The assets and the staff of the RWAs were divided up at privatisation between the new water companies and the NRA. However, all the assets relating to water supply reservoirs were transferred to the newly created private water companies, even in those cases where there were strong recreational and fisheries interests in the reservoirs. Complex charging arrangements were also put in place whereby the newly created companies paid abstraction charges to the NRA for water removed from surface and ground waters but the NRA then had to pay to have such waters released into rivers. In circumstances where reservoirs had been built to control river flow and thus independently support drinking water abstractions, this could entail the NRA paying out more to have the water released than it had charged for its abstraction. It also meant that some releases of water from reservoirs, which in the past had been made principally for ecological or recreational interests, were now made with economic interests as the principal driver.

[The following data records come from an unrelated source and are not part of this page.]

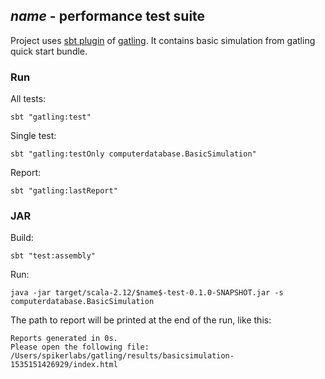 ## $name$ - performance test suite

Project uses [sbt plugin][sbtplugindoc] of [gatling][gatlingdoc].
It contains basic simulation from gatling quick start bundle.

[sbtplugindoc]: https://gatling.io/docs/current/extensions/sbt_plugin/
[gatlingdoc]: https://gatling.io/docs/current/advanced_tutorial/

### Run

All tests:
```
sbt "gatling:test"
```

Single test:
```
sbt "gatling:testOnly computerdatabase.BasicSimulation"
```

Report:
```
sbt "gatling:lastReport"
```

### JAR

Build:
```
sbt "test:assembly"
```

Run:
```
java -jar target/scala-2.12/$name$-test-0.1.0-SNAPSHOT.jar -s computerdatabase.BasicSimulation
```

The path to report will be printed at the end of the run, like this:
```
Reports generated in 0s.
Please open the following file: /Users/spikerlabs/gatling/results/basicsimulation-1535151426929/index.html
```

The logo of the NRA was a stylised image of a salmon in a circle of water, sometimes frivolously referred to by the staff of the NRA as the washing machine.

The chair of the NRA throughout its existence was Lord Crickhowell.

In 1996, the NRA ceased to exist when it was subsumed into the Environment Agency, together with HMIP Her Majesty's Inspectorate of Pollution (HMIP) and the local authority waste regulation functions. Its duties in Wales passed to Natural Resources Wales in 2013.